____ MATERIAL PROVIDED

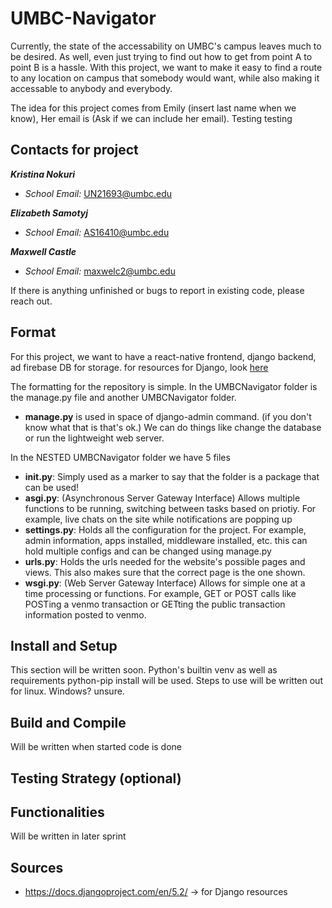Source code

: # UMBC-Navigator

Currently, the state of the accessability on UMBC's campus leaves much to be desired. As well, even just trying to find out how to get from point A to point B is a hassle. With this project, we want to make it easy to find a route to any location on campus that somebody would want, while also making it accessable to anybody and everybody. 

The idea for this project comes from Emily (insert last name when we know), Her email is (Ask if we can include her email). Testing testing

## Contacts for project

***Kristina Nokuri***
- *School Email:* UN21693@umbc.edu


***Elizabeth Samotyj***
- *School Email:* AS16410@umbc.edu

***Maxwell Castle***
- *School Email:* maxwelc2@umbc.edu

If there is anything unfinished or bugs to report in existing code, please reach out.

## Format
For this project, we want to have a react-native frontend, django backend, ad firebase DB for storage. for resources for Django, look [here](https://docs.djangoproject.com/en/5.2/) 

The formatting for the repository is simple. In the UMBCNavigator folder is the manage.py file and another UMBCNavigator folder. 
- **manage.py** is used in space of django-admin command. (if you don't know what that is that's ok.) We can do things like change the database or run the lightweight web server. 

In the NESTED UMBCNavigator folder we have 5 files
- **__init__.py**: Simply used as a marker to say that the folder is a package that can be used!
- **asgi.py**: (Asynchronous Server Gateway Interface) Allows multiple functions to be running, switching between tasks based on priotiy. For example, live chats on the site while notifications are popping up
- **settings.py**: Holds all the configuration for the project. For example, admin information, apps installed, middleware installed, etc. this can hold multiple configs and can be changed using manage.py
- **urls.py**: Holds the urls needed for the website's possible pages and views. This also makes sure that the correct page is the one shown. 
- **wsgi.py**: (Web Server Gateway Interface) Allows for simple one at a time processing or functions. For example, GET or POST calls like POSTing a venmo transaction or GETting the public transaction information posted to venmo.


## Install and Setup

This section will be written soon. Python's builtin venv as well as requirements python-pip install will be used. Steps to use will be written out for linux. Windows? unsure. 

## Build and Compile

Will be written when started code is done

## Testing Strategy (optional)

## Functionalities

Will be written in later sprint

## Sources

- https://docs.djangoproject.com/en/5.2/ -> for Django resources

________

> **INSTRUCTIONS TO FOLLOW**:
Copy out each line of the data in which the word "folder" appears.

> **FINAL ANSWER**:
The formatting for the repository is simple. In the UMBCNavigator folder is the manage.py file and another UMBCNavigator folder. 
In the NESTED UMBCNavigator folder we have 5 files
- **__init__.py**: Simply used as a marker to say that the folder is a package that can be used!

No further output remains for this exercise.